REQUIRED WORK —
Keep images out and repeat all data exactly.

Collection entries:
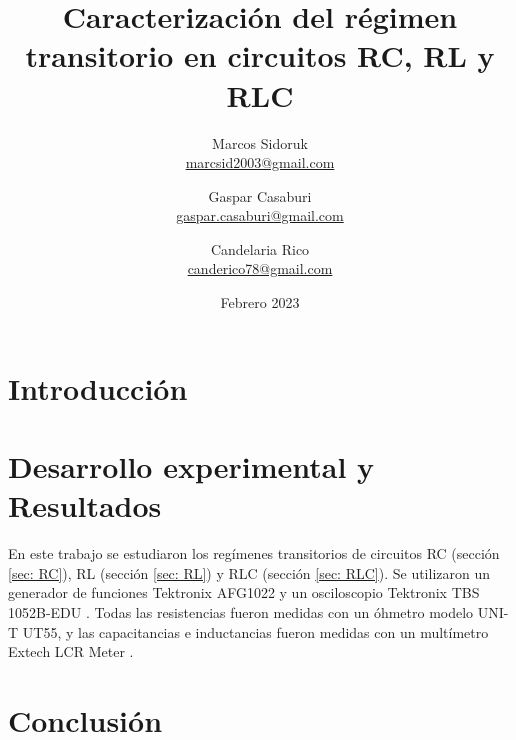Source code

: \documentclass{article}
\title{Caracterización del régimen transitorio en circuitos RC, RL y RLC}
\author{Marcos Sidoruk \\ \href{mailto:marcsid2003@gmail.com}{marcsid2003@gmail.com} \and Gaspar Casaburi \\ \href{mailto:gaspar.casaburi@gmail.com}{gaspar.casaburi@gmail.com} \and Candelaria Rico \\ \href{mailto:canderico78@gmail.com}{canderico78@gmail.com}}
\date{Febrero 2023}
\begin{document}
\maketitle

\begin{abstract}
    
\end{abstract}

\section{Introducción}


\section{Desarrollo experimental y Resultados}
En este trabajo se estudiaron los regímenes transitorios de circuitos RC (sección \ref{sec: RC}), RL (sección \ref{sec: RL}) y RLC (sección \ref{sec: RLC}). Se utilizaron un generador de funciones Tektronix AFG1022 \cite{manual_generador} y un osciloscopio Tektronix TBS 1052B-EDU \cite{manual_osciloscopio}. Todas las resistencias fueron medidas con un óhmetro modelo UNI-T UT55\cite{manual_multimetro}, y las capacitancias e inductancias fueron medidas con un multímetro Extech LCR Meter \cite{manual_extech}.



\section{Conclusión}


\printbibliography
\end{document}
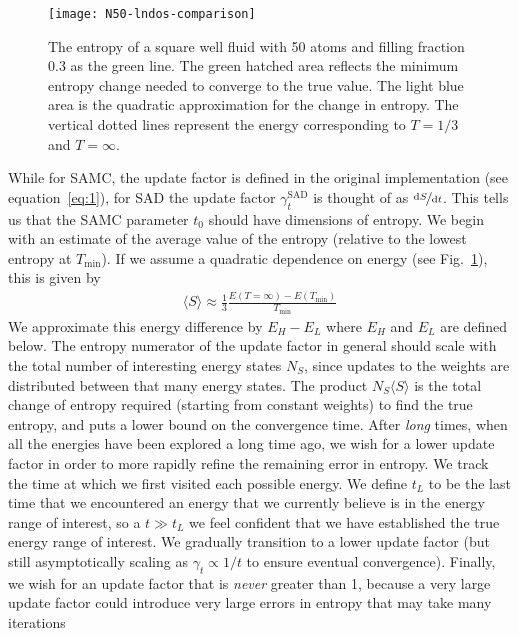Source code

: \documentclass[letterpaper,twocolumn,amsmath,amssymb,pre,aps,10pt]{revtex4-1}
\begin{document}
\begin{figure}
  \texttt{[image: N50-lndos-comparison]}
  \caption{The entropy of a square well fluid with 50 atoms and filling fraction
        0.3 as the green line.  The green hatched area reflects the
        minimum entropy change needed to converge to the true value.
        The light blue area is the quadratic approximation
        for the change in entropy.  The vertical dotted lines represent
        the energy corresponding to $T=1/3$ and $T=\infty$.}
  \label{fig:entropy-cartoon}
\end{figure}

While for SAMC, the update factor is defined in the original
implementation (see equation~\eqref{eq:1}), for SAD the update factor $\gamma_{t}^{\text{SAD}}$ is
thought of as $\nicefrac{\text{d}S}{\text{d}t}$. This tells us that
the SAMC parameter
$t_0$ should have dimensions of entropy.
We begin with an estimate of the average value of the entropy (relative
to the lowest entropy at $T_{\min}$).  If we assume a quadratic
dependence on energy (see Fig.~\ref{fig:entropy-cartoon}), this is given by
\begin{align}
\langle S\rangle \approx \frac13 \frac{E({T=\infty}) - E(T_{\min})}{T_{\min}}
\end{align}
We approximate this energy difference by $E_H -E_L$ where $E_H$ and
$E_L$ are defined below. The entropy numerator of the update factor in
general should scale with the total number of interesting energy states
$N_S$, since updates to the weights are distributed between that many
energy states.  The product $N_S\langle S\rangle$ is the total change
of entropy required (starting from constant weights) to find the true
entropy, and puts a lower bound on the convergence time. After
\emph{long} times, when all the energies have been explored a long time ago, we
wish for a lower update factor in order to more rapidly refine the
remaining error in entropy.  We track the time at which we first visited
each possible energy.  We define $t_L$ to be the last time that we
encountered an energy that we currently believe is in the energy range
of interest, so a $t\gg t_L$ we feel confident that we have established
the true energy range of interest. We gradually transition to a lower
update factor (but still asymptotically scaling as $\gamma_t \propto
1/t$ to ensure eventual convergence).  Finally, we wish for an update
factor that is \emph{never} greater than 1, because a very large update
factor could introduce very large errors in entropy that may take many iterations
\end{document}
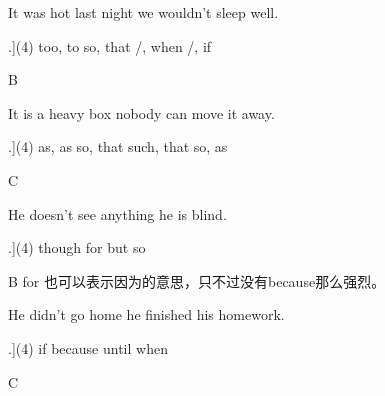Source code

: \documentclass[a4paper]{article}
\begin{document}
\begin{question}
 It was \blank[width=1cm]{} hot last night \blank[width=1cm]{} we wouldn't sleep well.

   \begin{tasks}[counter-format=tsk[A].](4)
              \task too, to
              \task so, that
              \task /, when
              \task /, if
   \end{tasks}

\end{question}
\begin{solution}
B
\end{solution}

\begin{question}
 It is \blank[width=1cm]{} a heavy box \blank[width=1cm]{} nobody can move it away.

   \begin{tasks}[counter-format=tsk[A].](4)
              \task as, as
              \task so, that
              \task such, that
              \task so, as
   \end{tasks}

\end{question}
\begin{solution}
C
\end{solution}

\begin{question}
 He doesn't see anything \blank[width=1cm]{} he is blind.

   \begin{tasks}[counter-format=tsk[A].](4)
              \task though
              \task for
              \task but
              \task so
   \end{tasks}

\end{question}
\begin{solution}
B for 也可以表示因为的意思，只不过没有because那么强烈。
\end{solution}

\begin{question}
 He didn't go home \blank[width=1cm]{} he finished his homework.

   \begin{tasks}[counter-format=tsk[A].](4)
              \task if
              \task because
              \task until
              \task when
   \end{tasks}

\end{question}
\begin{solution}
C
\end{solution}
\end{document}
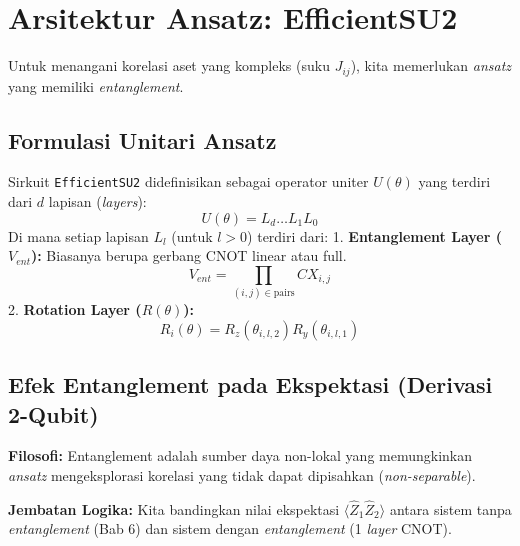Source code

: \hypertarget{arsitektur-ansatz-efficientsu2}{%
\section{Arsitektur Ansatz: EfficientSU2}\label{arsitektur-ansatz-efficientsu2}}

Untuk menangani korelasi aset yang kompleks (suku \(J_{ij}\)), kita memerlukan \emph{ansatz} yang memiliki \emph{entanglement}.

\hypertarget{a.-formulasi-unitari-ansatz}{%
\subsection{Formulasi Unitari Ansatz}\label{a.-formulasi-unitari-ansatz}}

Sirkuit \texttt{EfficientSU2} didefinisikan sebagai operator uniter \(U(\theta)\) yang terdiri dari \(d\) lapisan (\emph{layers}): \[ U(\theta) = L_d \dots L_1 L_0 \] Di mana setiap lapisan \(L_l\) (untuk \(l > 0\)) terdiri dari: 1. \textbf{Entanglement Layer (\(V_{ent}\)):} Biasanya berupa gerbang CNOT linear atau full. \[ V_{ent} = \prod_{(i,j) \in \text{pairs}} CX_{i,j} \] 2. \textbf{Rotation Layer (\(R(\theta)\)):} \[ R_i(\theta) = R_z(\theta_{i,l,2}) R_y(\theta_{i,l,1}) \]

\hypertarget{b.-efek-entanglement-pada-ekspektasi-derivasi-2-qubit}{%
\subsection{Efek Entanglement pada Ekspektasi (Derivasi 2-Qubit)}\label{b.-efek-entanglement-pada-ekspektasi-derivasi-2-qubit}}

\textbf{Filosofi:} Entanglement adalah sumber daya non-lokal yang memungkinkan \emph{ansatz} mengeksplorasi korelasi yang tidak dapat dipisahkan (\emph{non-separable}).

\textbf{Jembatan Logika:} Kita bandingkan nilai ekspektasi \(\langle \hat{Z}_1 \hat{Z}_2 \rangle\) antara sistem tanpa \emph{entanglement} (Bab 6) dan sistem dengan \emph{entanglement} (1 \emph{layer} CNOT).

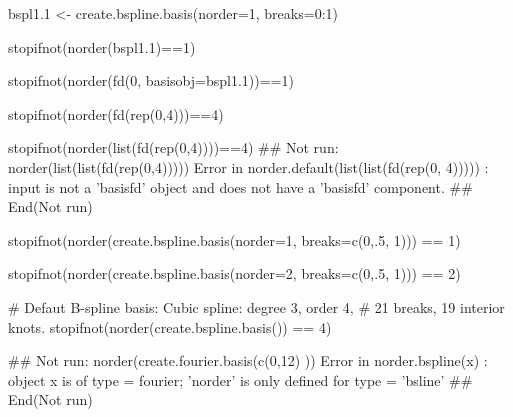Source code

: \documentclass{article}
\begin{document}
\begin{Examples}
\begin{ExampleCode}
bspl1.1 <- create.bspline.basis(norder=1, breaks=0:1)

stopifnot(norder(bspl1.1)==1)

stopifnot(norder(fd(0, basisobj=bspl1.1))==1)

stopifnot(norder(fd(rep(0,4)))==4)

stopifnot(norder(list(fd(rep(0,4))))==4)
## Not run: 
norder(list(list(fd(rep(0,4)))))
Error in norder.default(list(list(fd(rep(0, 4))))) : 
  input is not a 'basisfd' object and does not have a 'basisfd'
component. 
## End(Not run)

stopifnot(norder(create.bspline.basis(norder=1, breaks=c(0,.5, 1))) == 1) 

stopifnot(norder(create.bspline.basis(norder=2, breaks=c(0,.5, 1))) == 2)

# Defaut B-spline basis:  Cubic spline:  degree 3, order 4,
# 21 breaks, 19 interior knots.  
stopifnot(norder(create.bspline.basis()) == 4)

## Not run: 
norder(create.fourier.basis(c(0,12) ))
Error in norder.bspline(x) : 
  object x is of type = fourier;  'norder' is only defined for type = 'bsline'
## End(Not run)

\end{ExampleCode}
\end{Examples}
\end{document}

ANSWER BELOW —
Source code

: \documentclass{article}
\title{Caracterización del régimen transitorio en circuitos RC, RL y RLC}
\author{Marcos Sidoruk \\ \href{mailto:marcsid2003@gmail.com}{marcsid2003@gmail.com} \and Gaspar Casaburi \\ \href{mailto:gaspar.casaburi@gmail.com}{gaspar.casaburi@gmail.com} \and Candelaria Rico \\ \href{mailto:canderico78@gmail.com}{canderico78@gmail.com}}
\date{Febrero 2023}
\begin{document}
\maketitle

\begin{abstract}
    
\end{abstract}

\section{Introducción}


\section{Desarrollo experimental y Resultados}
En este trabajo se estudiaron los regímenes transitorios de circuitos RC (sección \ref{sec: RC}), RL (sección \ref{sec: RL}) y RLC (sección \ref{sec: RLC}). Se utilizaron un generador de funciones Tektronix AFG1022 \cite{manual_generador} y un osciloscopio Tektronix TBS 1052B-EDU \cite{manual_osciloscopio}. Todas las resistencias fueron medidas con un óhmetro modelo UNI-T UT55\cite{manual_multimetro}, y las capacitancias e inductancias fueron medidas con un multímetro Extech LCR Meter \cite{manual_extech}.



\section{Conclusión}


\printbibliography
\end{document}
Source code

: \documentclass[letterpaper,twocolumn,amsmath,amssymb,pre,aps,10pt]{revtex4-1}
\begin{document}
\begin{figure}
  \texttt{[image: N50-lndos-comparison]}
  \caption{The entropy of a square well fluid with 50 atoms and filling fraction
        0.3 as the green line.  The green hatched area reflects the
        minimum entropy change needed to converge to the true value.
        The light blue area is the quadratic approximation
        for the change in entropy.  The vertical dotted lines represent
        the energy corresponding to $T=1/3$ and $T=\infty$.}
  \label{fig:entropy-cartoon}
\end{figure}

While for SAMC, the update factor is defined in the original
implementation (see equation~\eqref{eq:1}), for SAD the update factor $\gamma_{t}^{\text{SAD}}$ is
thought of as $\nicefrac{\text{d}S}{\text{d}t}$. This tells us that
the SAMC parameter
$t_0$ should have dimensions of entropy.
We begin with an estimate of the average value of the entropy (relative
to the lowest entropy at $T_{\min}$).  If we assume a quadratic
dependence on energy (see Fig.~\ref{fig:entropy-cartoon}), this is given by
\begin{align}
\langle S\rangle \approx \frac13 \frac{E({T=\infty}) - E(T_{\min})}{T_{\min}}
\end{align}
We approximate this energy difference by $E_H -E_L$ where $E_H$ and
$E_L$ are defined below. The entropy numerator of the update factor in
general should scale with the total number of interesting energy states
$N_S$, since updates to the weights are distributed between that many
energy states.  The product $N_S\langle S\rangle$ is the total change
of entropy required (starting from constant weights) to find the true
entropy, and puts a lower bound on the convergence time. After
\emph{long} times, when all the energies have been explored a long time ago, we
wish for a lower update factor in order to more rapidly refine the
remaining error in entropy.  We track the time at which we first visited
each possible energy.  We define $t_L$ to be the last time that we
encountered an energy that we currently believe is in the energy range
of interest, so a $t\gg t_L$ we feel confident that we have established
the true energy range of interest. We gradually transition to a lower
update factor (but still asymptotically scaling as $\gamma_t \propto
1/t$ to ensure eventual convergence).  Finally, we wish for an update
factor that is \emph{never} greater than 1, because a very large update
factor could introduce very large errors in entropy that may take many iterations
\end{document}
Source code

: \documentclass[a4paper]{article}
\begin{document}
\begin{question}
 It was \blank[width=1cm]{} hot last night \blank[width=1cm]{} we wouldn't sleep well.

   \begin{tasks}[counter-format=tsk[A].](4)
              \task too, to
              \task so, that
              \task /, when
              \task /, if
   \end{tasks}

\end{question}
\begin{solution}
B
\end{solution}

\begin{question}
 It is \blank[width=1cm]{} a heavy box \blank[width=1cm]{} nobody can move it away.

   \begin{tasks}[counter-format=tsk[A].](4)
              \task as, as
              \task so, that
              \task such, that
              \task so, as
   \end{tasks}

\end{question}
\begin{solution}
C
\end{solution}

\begin{question}
 He doesn't see anything \blank[width=1cm]{} he is blind.

   \begin{tasks}[counter-format=tsk[A].](4)
              \task though
              \task for
              \task but
              \task so
   \end{tasks}

\end{question}
\begin{solution}
B for 也可以表示因为的意思，只不过没有because那么强烈。
\end{solution}

\begin{question}
 He didn't go home \blank[width=1cm]{} he finished his homework.

   \begin{tasks}[counter-format=tsk[A].](4)
              \task if
              \task because
              \task until
              \task when
   \end{tasks}

\end{question}
\begin{solution}
C
\end{solution}
\end{document}
Source code

: \hypertarget{arsitektur-ansatz-efficientsu2}{%
\section{Arsitektur Ansatz: EfficientSU2}\label{arsitektur-ansatz-efficientsu2}}

Untuk menangani korelasi aset yang kompleks (suku \(J_{ij}\)), kita memerlukan \emph{ansatz} yang memiliki \emph{entanglement}.

\hypertarget{a.-formulasi-unitari-ansatz}{%
\subsection{Formulasi Unitari Ansatz}\label{a.-formulasi-unitari-ansatz}}

Sirkuit \texttt{EfficientSU2} didefinisikan sebagai operator uniter \(U(\theta)\) yang terdiri dari \(d\) lapisan (\emph{layers}): \[ U(\theta) = L_d \dots L_1 L_0 \] Di mana setiap lapisan \(L_l\) (untuk \(l > 0\)) terdiri dari: 1. \textbf{Entanglement Layer (\(V_{ent}\)):} Biasanya berupa gerbang CNOT linear atau full. \[ V_{ent} = \prod_{(i,j) \in \text{pairs}} CX_{i,j} \] 2. \textbf{Rotation Layer (\(R(\theta)\)):} \[ R_i(\theta) = R_z(\theta_{i,l,2}) R_y(\theta_{i,l,1}) \]

\hypertarget{b.-efek-entanglement-pada-ekspektasi-derivasi-2-qubit}{%
\subsection{Efek Entanglement pada Ekspektasi (Derivasi 2-Qubit)}\label{b.-efek-entanglement-pada-ekspektasi-derivasi-2-qubit}}

\textbf{Filosofi:} Entanglement adalah sumber daya non-lokal yang memungkinkan \emph{ansatz} mengeksplorasi korelasi yang tidak dapat dipisahkan (\emph{non-separable}).

\textbf{Jembatan Logika:} Kita bandingkan nilai ekspektasi \(\langle \hat{Z}_1 \hat{Z}_2 \rangle\) antara sistem tanpa \emph{entanglement} (Bab 6) dan sistem dengan \emph{entanglement} (1 \emph{layer} CNOT).

Source code

: \documentclass{article}
\begin{document}
\begin{Examples}
\begin{ExampleCode}
bspl1.1 <- create.bspline.basis(norder=1, breaks=0:1)

stopifnot(norder(bspl1.1)==1)

stopifnot(norder(fd(0, basisobj=bspl1.1))==1)

stopifnot(norder(fd(rep(0,4)))==4)

stopifnot(norder(list(fd(rep(0,4))))==4)
## Not run: 
norder(list(list(fd(rep(0,4)))))
Error in norder.default(list(list(fd(rep(0, 4))))) : 
  input is not a 'basisfd' object and does not have a 'basisfd'
component. 
## End(Not run)

stopifnot(norder(create.bspline.basis(norder=1, breaks=c(0,.5, 1))) == 1) 

stopifnot(norder(create.bspline.basis(norder=2, breaks=c(0,.5, 1))) == 2)

# Defaut B-spline basis:  Cubic spline:  degree 3, order 4,
# 21 breaks, 19 interior knots.  
stopifnot(norder(create.bspline.basis()) == 4)

## Not run: 
norder(create.fourier.basis(c(0,12) ))
Error in norder.bspline(x) : 
  object x is of type = fourier;  'norder' is only defined for type = 'bsline'
## End(Not run)

\end{ExampleCode}
\end{Examples}
\end{document}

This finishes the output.